Residents in sub-areas of Denver are now having conversations about what they want their own neighborhoods to be like in 20 years—and what policy recommendations will help them achieve their vision.
Merritt Pullam and Monica Martinez have spent the past two years serving on the East Area Plan steering committee talking to residents and listening to their concerns. High priorities along the East Colfax corridor are preserving local businesses, better pedestrian and bike access and beautifying Colfax. And they have had many conversations about how to address growth and, in particular, the traffic that accompanies growth.
Robert Haddock, a Park Hill homeowner since 1985, says his biggest concern is parking, which is already a challenge since customers of nearby businesses park on neighborhood streets. He and others in the area are concerned higher density buildings along Colfax will not have adequate parking. Karen Finch, who owns a home in Montclair, supports much of the East Area Plan’s vision to add density along Colfax, but shares concerns about traffic and a belief residents will not be giving up their vehicles.

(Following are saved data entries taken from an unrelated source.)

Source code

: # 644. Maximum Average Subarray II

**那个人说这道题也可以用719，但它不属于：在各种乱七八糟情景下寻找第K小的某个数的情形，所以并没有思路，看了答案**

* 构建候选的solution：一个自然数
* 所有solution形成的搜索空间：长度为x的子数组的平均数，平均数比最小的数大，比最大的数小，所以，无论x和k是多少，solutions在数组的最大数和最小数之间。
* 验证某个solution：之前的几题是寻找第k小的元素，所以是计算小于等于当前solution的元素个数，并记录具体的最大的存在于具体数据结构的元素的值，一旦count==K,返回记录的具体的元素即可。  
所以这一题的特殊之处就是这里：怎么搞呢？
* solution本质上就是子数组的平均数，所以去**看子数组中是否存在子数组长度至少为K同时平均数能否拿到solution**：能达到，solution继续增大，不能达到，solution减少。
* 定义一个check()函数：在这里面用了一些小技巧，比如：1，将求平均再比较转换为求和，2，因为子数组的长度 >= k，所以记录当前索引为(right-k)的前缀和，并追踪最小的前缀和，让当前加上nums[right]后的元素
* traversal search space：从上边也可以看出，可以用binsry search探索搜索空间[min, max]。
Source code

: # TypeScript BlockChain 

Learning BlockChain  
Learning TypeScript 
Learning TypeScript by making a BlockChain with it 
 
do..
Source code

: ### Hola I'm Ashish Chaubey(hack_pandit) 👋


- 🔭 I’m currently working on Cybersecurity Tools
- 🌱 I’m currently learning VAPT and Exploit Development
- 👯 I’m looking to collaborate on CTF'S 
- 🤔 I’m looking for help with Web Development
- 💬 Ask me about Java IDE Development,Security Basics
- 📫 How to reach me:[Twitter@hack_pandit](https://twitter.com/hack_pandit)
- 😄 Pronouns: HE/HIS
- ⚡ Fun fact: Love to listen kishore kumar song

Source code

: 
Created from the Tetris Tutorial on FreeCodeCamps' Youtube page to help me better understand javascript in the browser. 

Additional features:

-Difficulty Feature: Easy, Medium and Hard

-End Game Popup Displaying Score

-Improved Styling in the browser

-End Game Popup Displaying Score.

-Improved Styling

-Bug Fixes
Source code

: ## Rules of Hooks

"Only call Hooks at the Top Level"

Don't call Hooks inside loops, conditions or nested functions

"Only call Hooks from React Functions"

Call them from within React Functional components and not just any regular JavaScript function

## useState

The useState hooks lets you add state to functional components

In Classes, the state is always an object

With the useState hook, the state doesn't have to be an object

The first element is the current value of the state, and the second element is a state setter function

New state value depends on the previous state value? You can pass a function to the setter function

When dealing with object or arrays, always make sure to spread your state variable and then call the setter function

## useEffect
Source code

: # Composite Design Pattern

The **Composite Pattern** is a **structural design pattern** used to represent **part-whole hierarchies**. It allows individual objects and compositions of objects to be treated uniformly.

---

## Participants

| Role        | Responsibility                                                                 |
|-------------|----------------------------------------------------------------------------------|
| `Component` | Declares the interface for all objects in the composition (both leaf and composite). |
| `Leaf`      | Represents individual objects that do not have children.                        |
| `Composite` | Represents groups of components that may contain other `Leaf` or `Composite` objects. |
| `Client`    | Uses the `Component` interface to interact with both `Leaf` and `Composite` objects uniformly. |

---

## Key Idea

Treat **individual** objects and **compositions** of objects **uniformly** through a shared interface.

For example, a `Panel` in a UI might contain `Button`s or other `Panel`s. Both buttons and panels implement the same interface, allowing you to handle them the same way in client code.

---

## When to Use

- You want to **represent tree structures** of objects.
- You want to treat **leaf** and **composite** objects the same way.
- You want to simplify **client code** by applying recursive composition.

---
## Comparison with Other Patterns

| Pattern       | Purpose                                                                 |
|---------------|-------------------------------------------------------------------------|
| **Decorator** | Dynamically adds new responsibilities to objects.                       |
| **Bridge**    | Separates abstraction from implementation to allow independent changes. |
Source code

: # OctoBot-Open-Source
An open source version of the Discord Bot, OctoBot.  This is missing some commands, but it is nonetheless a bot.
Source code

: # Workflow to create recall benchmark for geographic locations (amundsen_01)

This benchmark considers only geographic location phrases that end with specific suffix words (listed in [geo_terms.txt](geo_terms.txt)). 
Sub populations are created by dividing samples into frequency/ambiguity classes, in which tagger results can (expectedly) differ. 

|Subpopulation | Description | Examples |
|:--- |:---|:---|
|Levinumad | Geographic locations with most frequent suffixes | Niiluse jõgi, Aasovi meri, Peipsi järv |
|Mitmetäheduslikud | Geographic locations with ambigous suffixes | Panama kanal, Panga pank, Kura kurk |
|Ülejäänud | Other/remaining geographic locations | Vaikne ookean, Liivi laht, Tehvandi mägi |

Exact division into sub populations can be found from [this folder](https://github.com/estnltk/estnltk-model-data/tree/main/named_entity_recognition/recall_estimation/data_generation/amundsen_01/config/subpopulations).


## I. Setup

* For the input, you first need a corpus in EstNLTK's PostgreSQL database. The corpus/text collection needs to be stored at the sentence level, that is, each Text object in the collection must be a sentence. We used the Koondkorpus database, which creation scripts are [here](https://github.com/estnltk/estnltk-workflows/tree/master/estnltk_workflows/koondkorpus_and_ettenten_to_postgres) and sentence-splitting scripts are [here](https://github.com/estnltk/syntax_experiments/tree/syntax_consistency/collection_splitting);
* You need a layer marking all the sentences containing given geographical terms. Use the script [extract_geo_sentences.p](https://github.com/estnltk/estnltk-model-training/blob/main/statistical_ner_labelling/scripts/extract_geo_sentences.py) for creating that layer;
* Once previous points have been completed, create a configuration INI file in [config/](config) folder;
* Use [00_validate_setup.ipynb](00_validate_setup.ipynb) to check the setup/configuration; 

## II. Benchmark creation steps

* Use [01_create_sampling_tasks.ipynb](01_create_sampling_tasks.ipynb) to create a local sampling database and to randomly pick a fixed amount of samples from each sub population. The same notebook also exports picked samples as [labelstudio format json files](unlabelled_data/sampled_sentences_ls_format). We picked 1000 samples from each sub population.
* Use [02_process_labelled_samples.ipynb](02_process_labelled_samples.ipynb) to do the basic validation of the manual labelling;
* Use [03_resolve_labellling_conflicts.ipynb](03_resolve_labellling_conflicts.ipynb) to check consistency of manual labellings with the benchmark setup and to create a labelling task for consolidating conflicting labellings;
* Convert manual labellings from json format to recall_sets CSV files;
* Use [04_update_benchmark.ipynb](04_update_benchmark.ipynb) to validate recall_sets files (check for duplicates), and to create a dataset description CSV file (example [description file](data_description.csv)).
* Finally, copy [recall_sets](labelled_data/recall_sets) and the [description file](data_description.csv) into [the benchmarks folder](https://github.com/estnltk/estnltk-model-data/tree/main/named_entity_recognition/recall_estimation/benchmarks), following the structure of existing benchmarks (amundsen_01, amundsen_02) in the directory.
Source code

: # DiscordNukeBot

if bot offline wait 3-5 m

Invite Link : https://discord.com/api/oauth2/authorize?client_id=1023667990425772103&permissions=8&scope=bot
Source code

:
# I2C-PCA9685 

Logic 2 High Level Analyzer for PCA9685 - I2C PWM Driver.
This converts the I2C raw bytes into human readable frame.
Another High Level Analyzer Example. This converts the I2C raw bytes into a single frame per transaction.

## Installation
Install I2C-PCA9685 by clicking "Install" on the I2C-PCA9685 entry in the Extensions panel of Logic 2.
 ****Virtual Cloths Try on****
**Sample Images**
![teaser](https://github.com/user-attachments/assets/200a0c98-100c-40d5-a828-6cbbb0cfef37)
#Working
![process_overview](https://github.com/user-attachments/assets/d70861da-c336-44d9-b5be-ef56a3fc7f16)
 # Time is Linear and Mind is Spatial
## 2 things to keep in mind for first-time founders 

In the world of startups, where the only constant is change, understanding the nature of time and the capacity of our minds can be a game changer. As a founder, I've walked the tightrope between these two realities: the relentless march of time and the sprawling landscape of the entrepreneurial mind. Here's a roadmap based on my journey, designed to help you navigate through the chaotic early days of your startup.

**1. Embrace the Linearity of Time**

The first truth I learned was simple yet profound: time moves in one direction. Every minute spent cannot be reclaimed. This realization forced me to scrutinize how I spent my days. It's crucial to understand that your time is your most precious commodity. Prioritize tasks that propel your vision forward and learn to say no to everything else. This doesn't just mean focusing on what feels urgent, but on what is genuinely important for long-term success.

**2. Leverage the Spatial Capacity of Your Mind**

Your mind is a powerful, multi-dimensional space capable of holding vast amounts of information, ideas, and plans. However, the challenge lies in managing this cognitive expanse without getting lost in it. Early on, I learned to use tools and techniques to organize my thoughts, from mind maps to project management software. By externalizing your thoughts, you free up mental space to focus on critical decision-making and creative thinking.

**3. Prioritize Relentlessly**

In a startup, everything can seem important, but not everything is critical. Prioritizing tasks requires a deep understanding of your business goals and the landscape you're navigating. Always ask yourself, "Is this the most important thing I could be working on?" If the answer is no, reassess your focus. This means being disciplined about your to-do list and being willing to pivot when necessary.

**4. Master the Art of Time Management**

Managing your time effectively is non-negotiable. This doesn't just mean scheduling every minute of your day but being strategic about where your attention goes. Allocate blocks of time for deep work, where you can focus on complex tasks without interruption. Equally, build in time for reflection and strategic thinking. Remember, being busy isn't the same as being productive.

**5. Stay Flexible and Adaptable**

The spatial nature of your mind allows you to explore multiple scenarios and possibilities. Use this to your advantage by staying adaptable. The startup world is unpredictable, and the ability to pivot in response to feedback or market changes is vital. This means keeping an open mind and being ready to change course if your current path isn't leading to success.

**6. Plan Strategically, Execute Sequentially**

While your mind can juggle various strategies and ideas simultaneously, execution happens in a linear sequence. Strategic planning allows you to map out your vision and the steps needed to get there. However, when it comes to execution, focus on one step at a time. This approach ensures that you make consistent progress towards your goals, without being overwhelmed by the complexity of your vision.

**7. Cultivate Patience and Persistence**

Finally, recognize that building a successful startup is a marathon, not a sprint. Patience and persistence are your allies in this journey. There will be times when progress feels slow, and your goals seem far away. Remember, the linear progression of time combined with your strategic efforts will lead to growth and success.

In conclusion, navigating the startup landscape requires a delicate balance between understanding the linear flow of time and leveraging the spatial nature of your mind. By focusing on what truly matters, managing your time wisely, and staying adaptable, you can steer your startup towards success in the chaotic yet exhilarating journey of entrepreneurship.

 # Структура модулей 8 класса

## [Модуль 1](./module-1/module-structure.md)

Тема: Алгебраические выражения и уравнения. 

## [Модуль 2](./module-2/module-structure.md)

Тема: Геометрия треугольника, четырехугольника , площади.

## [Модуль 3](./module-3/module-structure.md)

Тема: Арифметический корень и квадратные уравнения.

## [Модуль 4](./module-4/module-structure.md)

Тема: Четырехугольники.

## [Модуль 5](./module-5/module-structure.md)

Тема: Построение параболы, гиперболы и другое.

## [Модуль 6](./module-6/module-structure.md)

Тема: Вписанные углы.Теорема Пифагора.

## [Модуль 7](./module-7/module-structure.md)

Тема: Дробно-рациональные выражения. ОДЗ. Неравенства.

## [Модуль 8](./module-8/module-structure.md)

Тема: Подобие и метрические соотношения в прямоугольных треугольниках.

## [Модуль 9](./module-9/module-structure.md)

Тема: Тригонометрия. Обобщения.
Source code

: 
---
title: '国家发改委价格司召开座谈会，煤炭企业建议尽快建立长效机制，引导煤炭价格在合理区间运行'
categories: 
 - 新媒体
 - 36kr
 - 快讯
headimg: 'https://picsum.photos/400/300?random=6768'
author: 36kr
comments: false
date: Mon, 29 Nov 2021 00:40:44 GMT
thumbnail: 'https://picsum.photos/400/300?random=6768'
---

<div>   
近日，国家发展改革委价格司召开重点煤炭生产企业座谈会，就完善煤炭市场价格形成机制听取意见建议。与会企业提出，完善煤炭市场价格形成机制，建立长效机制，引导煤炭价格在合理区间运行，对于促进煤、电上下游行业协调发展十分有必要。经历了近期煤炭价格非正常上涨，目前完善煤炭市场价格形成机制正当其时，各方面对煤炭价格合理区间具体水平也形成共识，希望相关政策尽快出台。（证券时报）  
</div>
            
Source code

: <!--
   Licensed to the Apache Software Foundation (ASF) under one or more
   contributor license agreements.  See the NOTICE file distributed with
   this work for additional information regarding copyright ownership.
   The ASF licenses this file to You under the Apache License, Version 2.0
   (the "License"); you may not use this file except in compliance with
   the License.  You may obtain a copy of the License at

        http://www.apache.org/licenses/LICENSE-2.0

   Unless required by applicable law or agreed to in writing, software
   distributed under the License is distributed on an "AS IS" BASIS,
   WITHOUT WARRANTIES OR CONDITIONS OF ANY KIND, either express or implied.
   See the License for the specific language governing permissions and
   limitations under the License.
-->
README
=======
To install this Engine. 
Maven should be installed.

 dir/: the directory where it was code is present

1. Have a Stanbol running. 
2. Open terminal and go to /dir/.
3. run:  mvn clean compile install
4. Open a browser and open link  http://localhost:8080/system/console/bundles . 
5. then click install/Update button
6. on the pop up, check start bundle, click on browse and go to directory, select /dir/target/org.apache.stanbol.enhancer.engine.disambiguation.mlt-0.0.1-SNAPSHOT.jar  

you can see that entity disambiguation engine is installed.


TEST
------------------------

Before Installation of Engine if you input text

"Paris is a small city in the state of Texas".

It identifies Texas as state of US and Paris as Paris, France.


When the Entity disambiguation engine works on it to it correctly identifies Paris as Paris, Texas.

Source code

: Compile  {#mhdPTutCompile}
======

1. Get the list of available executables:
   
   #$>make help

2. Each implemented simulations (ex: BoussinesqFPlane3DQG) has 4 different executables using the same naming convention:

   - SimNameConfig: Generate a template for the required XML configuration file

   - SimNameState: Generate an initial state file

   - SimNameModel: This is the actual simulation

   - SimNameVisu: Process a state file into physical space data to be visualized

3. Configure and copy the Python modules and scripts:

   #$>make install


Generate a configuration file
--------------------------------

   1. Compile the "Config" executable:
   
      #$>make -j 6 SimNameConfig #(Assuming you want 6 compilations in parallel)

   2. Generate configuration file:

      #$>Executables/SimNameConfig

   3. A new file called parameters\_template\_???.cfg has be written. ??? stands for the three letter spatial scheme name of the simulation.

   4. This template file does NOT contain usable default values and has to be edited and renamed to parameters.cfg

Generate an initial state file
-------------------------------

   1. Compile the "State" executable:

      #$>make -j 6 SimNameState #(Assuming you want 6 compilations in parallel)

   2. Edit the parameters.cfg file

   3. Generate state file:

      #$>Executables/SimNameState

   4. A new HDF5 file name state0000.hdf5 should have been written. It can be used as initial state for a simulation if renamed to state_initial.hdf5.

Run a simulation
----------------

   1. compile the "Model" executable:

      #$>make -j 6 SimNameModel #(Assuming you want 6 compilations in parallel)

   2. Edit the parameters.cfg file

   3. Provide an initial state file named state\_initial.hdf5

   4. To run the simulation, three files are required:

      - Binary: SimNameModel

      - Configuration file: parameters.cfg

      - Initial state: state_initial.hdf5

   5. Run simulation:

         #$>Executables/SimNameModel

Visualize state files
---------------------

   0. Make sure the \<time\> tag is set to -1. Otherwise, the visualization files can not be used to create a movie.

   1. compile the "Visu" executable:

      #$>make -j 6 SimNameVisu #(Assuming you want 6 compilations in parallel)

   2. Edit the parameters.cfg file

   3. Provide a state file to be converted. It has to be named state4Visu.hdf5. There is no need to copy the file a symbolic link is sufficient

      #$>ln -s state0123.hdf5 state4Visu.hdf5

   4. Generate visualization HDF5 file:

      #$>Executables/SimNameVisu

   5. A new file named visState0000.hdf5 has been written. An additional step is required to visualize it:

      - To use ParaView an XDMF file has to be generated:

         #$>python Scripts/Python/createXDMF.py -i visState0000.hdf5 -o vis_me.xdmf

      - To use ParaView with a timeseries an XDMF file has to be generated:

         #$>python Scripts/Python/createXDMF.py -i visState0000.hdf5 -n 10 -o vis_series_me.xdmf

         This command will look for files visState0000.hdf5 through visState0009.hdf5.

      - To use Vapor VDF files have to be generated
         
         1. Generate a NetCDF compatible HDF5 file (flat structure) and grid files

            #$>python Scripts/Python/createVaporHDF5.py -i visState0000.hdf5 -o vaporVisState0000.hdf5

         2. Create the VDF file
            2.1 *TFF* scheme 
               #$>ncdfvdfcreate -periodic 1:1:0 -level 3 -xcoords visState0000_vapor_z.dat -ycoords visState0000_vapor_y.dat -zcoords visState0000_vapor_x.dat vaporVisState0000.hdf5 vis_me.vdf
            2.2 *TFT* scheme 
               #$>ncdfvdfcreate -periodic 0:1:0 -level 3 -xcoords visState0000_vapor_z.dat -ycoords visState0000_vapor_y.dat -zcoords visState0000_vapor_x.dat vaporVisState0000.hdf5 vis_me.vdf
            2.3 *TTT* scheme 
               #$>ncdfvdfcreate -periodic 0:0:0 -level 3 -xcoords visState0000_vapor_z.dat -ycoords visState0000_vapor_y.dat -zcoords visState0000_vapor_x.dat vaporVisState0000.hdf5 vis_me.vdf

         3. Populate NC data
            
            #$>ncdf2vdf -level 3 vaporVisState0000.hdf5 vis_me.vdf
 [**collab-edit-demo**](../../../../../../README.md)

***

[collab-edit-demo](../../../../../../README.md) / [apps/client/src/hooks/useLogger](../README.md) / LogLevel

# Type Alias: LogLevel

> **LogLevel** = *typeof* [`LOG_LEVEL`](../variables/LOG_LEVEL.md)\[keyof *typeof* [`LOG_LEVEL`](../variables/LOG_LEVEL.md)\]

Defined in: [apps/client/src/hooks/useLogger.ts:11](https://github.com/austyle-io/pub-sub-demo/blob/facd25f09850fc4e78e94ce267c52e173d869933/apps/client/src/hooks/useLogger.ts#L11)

“Historically speaking, Denver and other cities had a mix of housing types in our cities. It was only after World War II that we started to formalize the idea of the primacy of single family neighborhoods.” —David Gaspers
Denver Planner Liz Weigle responds to traffic concerns explaining that as density increases along the transit routes and public transportation becomes easier than driving, over time some people will start choosing to fore go having a car. David Gaspers, also a Denver planner, points out that current zoning does still require parking.
Haddock and others at the meeting listened to planners’ talk about getting input from bus riders, bike riders, renters and minority communities and expressed a concern that single family homeowners’ views had not been represented. Gaspers and Weigle say the initial survey responses were significantly weighted toward a more affluent, white population—so they reached out to get a wider range of responses. They say it’s still not fully representative of the broader community.
Martinez points out, “Single family homes are subsidized by the government in our mortgage deduction. We think that’s just sacrosanct, but that’s a policy decision that the government has. We are subsidizing our homeowners in a way that we’re not doing for our renters.”
Adding Housing with ADUs
Denver is roughly half homeowners and half renters (53% – 47%) but much of Denver is single-family zoning or other zoning that doesn’t allow accessory dwelling units (ADUs—additional dwelling units at the same address). Currently, just 27.6% of Denver is zoned to allow accessory dwelling units.
“How do you achieve a community that has accessible housing if we don’t have more housing than we have now?” asks Martinez. Among the recommendations the East Area Plan is considering now is to allow homes west of Quebec to add one additional dwelling unit. To maintain the character of the neighborhood, the exterior façade of the house would have to remain unchanged.
For East Colfax homes where lots are bigger, up to two accessory dwelling units may be recommended.
While East Area neighbors are debating the impact of allowing ADUs in their area, Stapleton residents may be surprised to learn that all of Stapleton is already zoned for ADUs.
Both Martinez and Pullam believe their hours spent listening to the community and working out compromises has been worthwhile and will help Denver grow into a more equitable, affordable and inclusive city and avoid the fate of San Francisco and Seattle. And they hope more people will contribute to the process.
In the next planning phase for Denver’s area plans, North Park Hill and Northeast Park Hill will participate with Clayton and Skyland in planning recommendations for the “Near Northeast Area.” In future years, Lowry and the Windsor neighborhood will make recommendations for the “Southeast Area.” And Stapleton, due to its size, will work on its own plan for the “Northeast Area.”